My work as a Service Designer is characterized by an unrelenting focus on meaningful human experience. Though wildly different in industry and output, my experience in a Service Designer capacity has maintained this focus on human experience, and the back-end considerations required to make great ideas reality.

 

 
 

I joined Nike at critical moment when the Service and Experience Design team was maturing and finding its footing. Our remit was to put the Athlete (store associate) first in our decisions, knowing that they were the front lines for the company’s interaction with the world. We designed for their operational concerns and sought to make their job of serving Nike Consumers easier, while maintaining the voice of the consumer front and center.

During my time I helped build a capable discipline within the organization by establishing ways of working and foundational document libraries, and also launched a pilot service in the EMEA market.

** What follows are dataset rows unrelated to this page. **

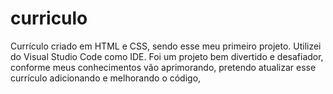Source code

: # curriculo
Currículo criado em HTML e CSS, sendo esse meu primeiro projeto.
Utilizei do Visual Studio Code como IDE.
Foi um projeto bem divertido e desafiador, conforme meus conhecimentos vão aprimorando, pretendo atualizar esse currículo adicionando e melhorando o código,
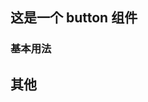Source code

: <script setup>
import demo1 from './demo1.vue';
import demo2 from './demo2.vue';
import codeText from "@/components/codeText.vue"
</script>

## 这是一个 button 组件

### 基本用法

<demo1/>
<code-text demo-name="demo1" components-name="button"></code-text>

## 其他
<demo2/>
<code-text demo-name="demo2" components-name="button"></code-text>
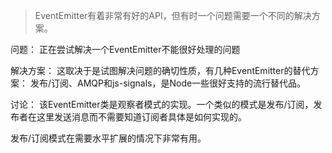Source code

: > EventEmitter有着非常有好的API，但有时一个问题需要一个不同的解决方案。

问题：
正在尝试解决一个EventEmitter不能很好处理的问题

解决方案：
这取决于是试图解决问题的确切性质，有几种EventEmitter的替代方案：
发布/订阅、AMQP和js-signals，是Node一些很好支持的流行替代品。

讨论：
该EventEmitter类是观察者模式的实现。一个类似的模式是发布/订阅，发布者在这里发送消息而不需要知道订阅者具体是如何实现的。

发布/订阅模式在需要水平扩展的情况下非常有用。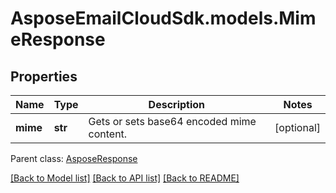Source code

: # AsposeEmailCloudSdk.models.MimeResponse
## Properties
Name | Type | Description | Notes
------------ | ------------- | ------------- | -------------
**mime** | **str** | Gets or sets base64 encoded mime content. | [optional] 

 Parent class: [AsposeResponse](AsposeResponse.md)

[[Back to Model list]](README.md#documentation-for-models) [[Back to API list]](README.md#documentation-for-api-endpoints) [[Back to README]](README.md)


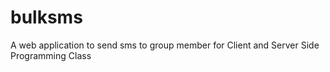 # bulksms
A web application to send sms to group member for Client and Server Side Programming Class
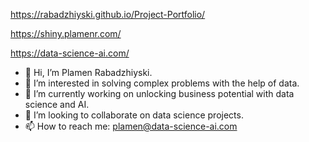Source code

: https://rabadzhiyski.github.io/Project-Portfolio/

https://shiny.plamenr.com/

https://data-science-ai.com/

- 👋 Hi, I’m Plamen Rabadzhiyski.
- 👀 I’m interested in solving complex problems with the help of data.
- 🌱 I’m currently working on unlocking business potential with data science and AI.
- 💞️ I’m looking to collaborate on data science projects.
- 📫 How to reach me: plamen@data-science-ai.com


<!---
rabadzhiyski/rabadzhiyski is a ✨ special ✨ repository because its `README.md` (this file) appears on your GitHub profile.
You can click the Preview link to take a look at your changes.
--->
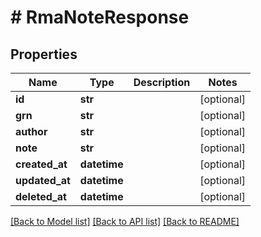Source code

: # # RmaNoteResponse


## Properties 


Name | Type | Description | Notes
------------ | ------------- | ------------- | -------------
**id**| **str** |   | [optional]
**grn**| **str** |   | [optional]
**author**| **str** |   | [optional]
**note**| **str** |   | [optional]
**created_at**| **datetime** |   | [optional]
**updated_at**| **datetime** |   | [optional]
**deleted_at**| **datetime** |   | [optional]


[[Back to Model list]](../../README.md#models) [[Back to API list]](../../README.md#endpoints) [[Back to README]](../../README.md)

Nike Recycling and Donation

 

Image copyright Nike

Image copyright Nike

 

During my time at Nike I had the distinct pleasure of launching a pilot service called Nike Recycling and Donation (aka RAD) in the EMEA market. RAD was the evolution of previous POC tests in several global markets, seeking ways to reclaim used Nike products from consumers, and turn them back into raw material that could be used to make new products. The service is an important part of Nike’s Move To Zero initiative, and a part of the brand’s waste reduction commitments for 2025.

 
 

I was a part of the core team launching the pilot, and worked with a global, cross-functional team to build the Service Blueprint and Go-To-Market guide to stand up the service. The team built the back-end operations necessary for collecting and processing donated products, and partnered with an international organization who also donated product in good condition back to local communities. 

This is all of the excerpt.